A boy about seven years old races into the room looking agitated and afraid. “Hey, Rodolfo, you better come. Luke and Dave are starting to fight.”
“Let them,” Rodolfo says with a wave.
“But last time…”
“It’s okay. Just let it happen.”
The boy shakes his head, submissive but dissatisfied. And a moment later, a hideous yowl comes from the next room, followed by a long rumbling growl that feels to Alice as if it were coming from right below her feet. She covers her ears the way she does when the subway comes roaring into her station.
“Come on,” Rodolfo says, taking her hand. “I’ll show you the place. You can come here whenever you want. It’s ours.”
As Alice allows Rodolfo to lead her across the largely bare living room, with its windows covered by bedsheets and its walls without pictures, she notices a couple of other sofas shoved into far corners.
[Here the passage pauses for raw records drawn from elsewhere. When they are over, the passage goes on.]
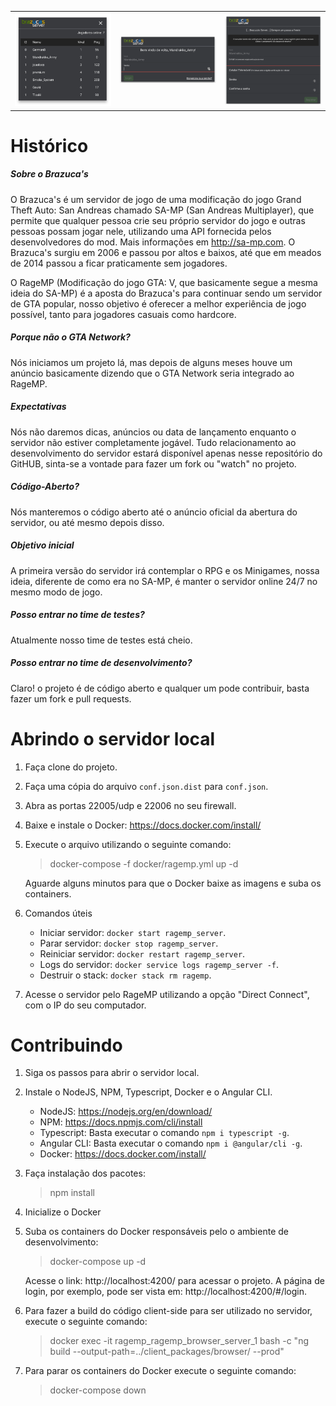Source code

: <table>
    <td><img src="https://github.com/brazucas/ragemp/raw/master/demo/demo2.jpeg" width="300px"/></td>
    <td><img src="https://github.com/brazucas/ragemp/raw/master/demo/demo3.png" width="300px"/></td>
    <td><img src="https://github.com/brazucas/ragemp/raw/master/demo/demo4.png" width="300px"/></td>
</table>

# Histórico

##### Sobre o Brazuca's

O Brazuca's é um servidor de jogo de uma modificação do jogo Grand Theft Auto: San Andreas chamado SA-MP (San Andreas Multiplayer), que permite que qualquer pessoa crie seu próprio servidor do jogo e outras pessoas possam jogar nele, utilizando uma API fornecida pelos desenvolvedores do mod. Mais informações em http://sa-mp.com. O Brazuca's surgiu em 2006 e passou por altos e baixos, até que em meados de 2014 passou a ficar praticamente sem jogadores.

O RageMP (Modificação do jogo GTA: V, que basicamente segue a mesma ideia do SA-MP) é a aposta do Brazuca's para continuar sendo um servidor de GTA popular, nosso objetivo é oferecer a melhor experiência de jogo possível, tanto para jogadores casuais como hardcore.

##### Porque não o GTA Network?
Nós iniciamos um projeto lá, mas depois de alguns meses houve um anúncio basicamente dizendo que o GTA Network seria integrado ao RageMP.

##### Expectativas

Nós não daremos dicas, anúncios ou data de lançamento enquanto o servidor não estiver completamente jogável. Tudo relacionamento ao desenvolvimento do servidor estará disponível apenas nesse repositório do GitHUB, sinta-se a vontade para fazer um fork ou "watch" no projeto.

##### Código-Aberto?

Nós manteremos o código aberto até o anúncio oficial da abertura do servidor, ou até mesmo depois disso.

##### Objetivo inicial

A primeira versão do servidor irá contemplar o RPG e os Minigames, nossa ideia, diferente de como era no SA-MP, é manter o servidor online 24/7 no mesmo modo de jogo. 

##### Posso entrar no time de testes?
Atualmente nosso time de testes está cheio.

##### Posso entrar no time de desenvolvimento?

Claro! o projeto é de código aberto e qualquer um pode contribuir, basta fazer um fork e pull requests.

# Abrindo o servidor local

1. Faça clone do projeto.
2. Faça uma cópia do arquivo ```conf.json.dist``` para ```conf.json```.
3. Abra as portas 22005/udp e 22006 no seu firewall.
4. Baixe e instale o Docker: https://docs.docker.com/install/

6. Execute o arquivo utilizando o seguinte comando:
    > docker-compose -f docker/ragemp.yml up -d
    
     Aguarde alguns minutos para que o Docker baixe as imagens e suba os containers.
    
7. Comandos úteis
    - Iniciar servidor: ```docker start ragemp_server```.
    - Parar servidor: ```docker stop ragemp_server```.
    - Reiniciar servidor: ```docker restart ragemp_server```.
    - Logs do servidor: ```docker service logs ragemp_server -f```.
    - Destruir o stack: ```docker stack rm ragemp```.

8. Acesse o servidor pelo RageMP utilizando a opção "Direct Connect", com o IP do seu computador.

# Contribuindo

1. Siga os passos para abrir o servidor local.
2. Instale o NodeJS, NPM, Typescript, Docker e o Angular CLI.
     
     - NodeJS: https://nodejs.org/en/download/
     - NPM: https://docs.npmjs.com/cli/install
     - Typescript: Basta executar o comando ```npm i typescript -g```.
     - Angular CLI: Basta executar o comando ```npm i @angular/cli -g```.
     - Docker: https://docs.docker.com/install/
3. Faça instalação dos pacotes:
    > npm install
    
4. Inicialize o Docker

5. Suba os containers do Docker responsáveis pelo o ambiente de desenvolvimento:
    > docker-compose up -d
    
    Acesse o link: http://localhost:4200/ para acessar o projeto. A página de login, por exemplo, pode ser vista em: http://localhost:4200/#/login.

6. Para fazer a build do código client-side para ser utilizado no servidor, execute o seguinte comando:
    > docker exec -it ragemp_ragemp_browser_server_1 bash -c "ng build --output-path=../client_packages/browser/ --prod"

6. Para parar os containers do Docker execute o seguinte comando:
    > docker-compose down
On one of them someone is sleeping, but so tightly curled that Alice cannot say if it is a boy or a girl, and on the other a teenage boy sits with his back to a teenage girl, who is vigorously brushing his long russet-colored hair. Rodolfo opens a door and just before he leads her into a long corridor, dimly lit by wall sconces with faltering flame-shaped bulbs, the young boy comes racing in again, this time even more agitated than before.